Improving the robustness of neural machine translation to social media text - Naver Labs Europe

WMT 2019 Robustness Competition: NAVER LABS Europe’s models rank first in 3 out of 4 subtasks.

Neural Machine Translation (NMT), based on Deep Neural Networks, has been deployed in many commercial MT engines such as Google Translate, Bing Translator, DeepL and Naver’s own Papago.

It’s behind a lot of progress in the quality of machine translation which, in some language pairs, is now almost as good as human translations.

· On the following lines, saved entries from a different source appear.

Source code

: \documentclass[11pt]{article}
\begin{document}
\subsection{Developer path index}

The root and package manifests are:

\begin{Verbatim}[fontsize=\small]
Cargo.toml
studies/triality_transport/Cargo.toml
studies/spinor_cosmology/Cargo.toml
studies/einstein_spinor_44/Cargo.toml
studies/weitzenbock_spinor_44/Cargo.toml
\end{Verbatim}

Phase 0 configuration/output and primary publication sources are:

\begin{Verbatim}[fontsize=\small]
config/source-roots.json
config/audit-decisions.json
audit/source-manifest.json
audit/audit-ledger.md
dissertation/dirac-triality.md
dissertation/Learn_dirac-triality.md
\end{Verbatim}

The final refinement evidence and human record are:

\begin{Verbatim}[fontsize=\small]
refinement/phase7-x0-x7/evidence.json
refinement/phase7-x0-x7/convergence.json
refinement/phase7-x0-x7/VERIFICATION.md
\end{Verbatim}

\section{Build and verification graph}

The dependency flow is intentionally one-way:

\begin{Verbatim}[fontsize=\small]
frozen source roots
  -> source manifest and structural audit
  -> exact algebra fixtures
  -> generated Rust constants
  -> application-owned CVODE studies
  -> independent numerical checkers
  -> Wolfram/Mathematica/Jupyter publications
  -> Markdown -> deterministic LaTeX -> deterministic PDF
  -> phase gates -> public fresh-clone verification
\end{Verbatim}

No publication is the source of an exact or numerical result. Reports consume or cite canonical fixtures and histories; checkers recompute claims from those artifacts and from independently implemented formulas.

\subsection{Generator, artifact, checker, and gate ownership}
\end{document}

Yet, NMT isn’t perfect and there are a couple of inherent reasons for this which include, but that are not limited, to the following:

  • NMT usually requires extremely large amounts of expensive, translated data. That’s why the quality is so good in language pairs where such data exists (e.g. French-English) and why it’s so bad in many others.
  • It requires a lot of computing power both to train and to run. This makes research costly and deployment difficult (especially on embedded devices).
  • It’s brittle to the extent that it breaks down as a result of even the smallest of changes in the user input (see Belinkov et al., 2016). Even just adding or removing a comma can lead to dramatic changes in the model output.
  • Its decisions are hard to interpret. NMT models are known to “hallucinate”, i.e. they sometimes output fluent text that’s completely unrelated to the input.

In this post, we discuss the problem of brittleness which is what we addressed in the WMT challenge. You can read the full paper here.

Robustness Task

The competition takes part in the context of the yearly WMT conference. Participants are given a number of resources (translated texts and monolingual data) to train their models.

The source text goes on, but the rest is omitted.